**RECORDS FOR THE TASK**
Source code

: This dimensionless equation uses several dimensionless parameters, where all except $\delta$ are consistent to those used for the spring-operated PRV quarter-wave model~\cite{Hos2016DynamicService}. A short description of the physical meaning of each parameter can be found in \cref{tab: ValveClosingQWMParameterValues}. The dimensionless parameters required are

--

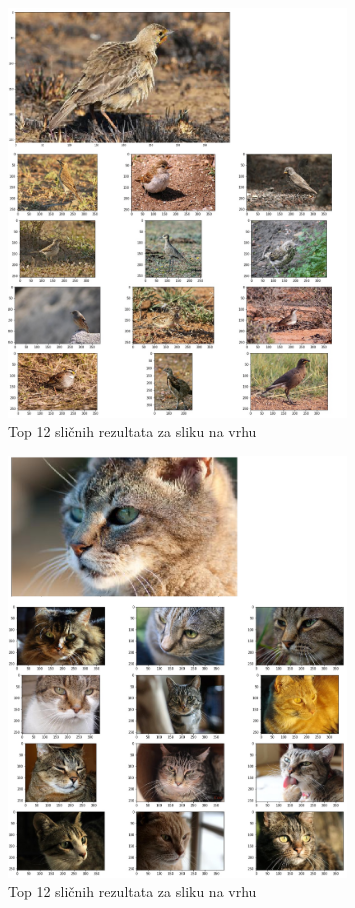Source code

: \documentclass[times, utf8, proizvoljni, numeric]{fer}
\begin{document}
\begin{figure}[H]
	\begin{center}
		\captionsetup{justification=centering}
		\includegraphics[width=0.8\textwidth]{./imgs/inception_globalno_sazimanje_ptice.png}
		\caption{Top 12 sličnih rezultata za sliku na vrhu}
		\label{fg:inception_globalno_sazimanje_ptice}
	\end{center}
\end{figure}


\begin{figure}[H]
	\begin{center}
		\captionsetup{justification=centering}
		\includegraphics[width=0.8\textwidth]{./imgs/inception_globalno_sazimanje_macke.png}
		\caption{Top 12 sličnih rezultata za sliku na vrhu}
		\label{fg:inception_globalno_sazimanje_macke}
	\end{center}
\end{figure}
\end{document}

...

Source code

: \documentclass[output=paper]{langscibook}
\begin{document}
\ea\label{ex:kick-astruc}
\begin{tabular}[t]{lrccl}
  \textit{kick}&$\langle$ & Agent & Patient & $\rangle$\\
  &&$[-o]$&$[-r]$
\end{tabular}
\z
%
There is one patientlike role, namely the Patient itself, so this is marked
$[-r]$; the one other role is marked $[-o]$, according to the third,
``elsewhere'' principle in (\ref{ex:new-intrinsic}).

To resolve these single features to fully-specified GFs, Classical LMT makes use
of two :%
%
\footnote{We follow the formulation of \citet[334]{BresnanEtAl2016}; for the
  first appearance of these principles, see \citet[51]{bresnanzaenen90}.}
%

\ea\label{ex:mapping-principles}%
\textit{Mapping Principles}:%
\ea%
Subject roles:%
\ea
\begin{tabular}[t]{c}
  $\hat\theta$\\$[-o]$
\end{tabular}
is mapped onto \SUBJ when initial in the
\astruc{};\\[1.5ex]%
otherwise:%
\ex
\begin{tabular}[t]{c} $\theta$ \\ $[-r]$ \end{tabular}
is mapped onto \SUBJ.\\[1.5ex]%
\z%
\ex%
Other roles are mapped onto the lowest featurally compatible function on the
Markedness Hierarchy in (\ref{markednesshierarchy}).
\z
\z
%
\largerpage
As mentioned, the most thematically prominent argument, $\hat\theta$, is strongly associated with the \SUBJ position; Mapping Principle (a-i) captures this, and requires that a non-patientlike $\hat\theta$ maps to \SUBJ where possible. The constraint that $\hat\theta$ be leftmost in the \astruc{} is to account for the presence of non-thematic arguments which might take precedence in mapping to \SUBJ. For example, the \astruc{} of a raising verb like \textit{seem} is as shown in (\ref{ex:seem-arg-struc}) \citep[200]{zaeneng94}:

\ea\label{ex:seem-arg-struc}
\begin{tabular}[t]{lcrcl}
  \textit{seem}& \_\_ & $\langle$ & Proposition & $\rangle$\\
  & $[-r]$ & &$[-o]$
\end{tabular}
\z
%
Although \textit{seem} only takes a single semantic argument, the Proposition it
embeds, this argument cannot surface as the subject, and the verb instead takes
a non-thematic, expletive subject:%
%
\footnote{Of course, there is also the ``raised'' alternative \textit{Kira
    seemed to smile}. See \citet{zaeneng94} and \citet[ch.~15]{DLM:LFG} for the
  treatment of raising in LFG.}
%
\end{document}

**TO DO**
Where in the entries does the word "these" occur? Copy out each line that has it.

**RESPONSE AREA**
To resolve these single features to fully-specified GFs, Classical LMT makes use
  first appearance of these principles, see \citet[51]{bresnanzaenen90}.}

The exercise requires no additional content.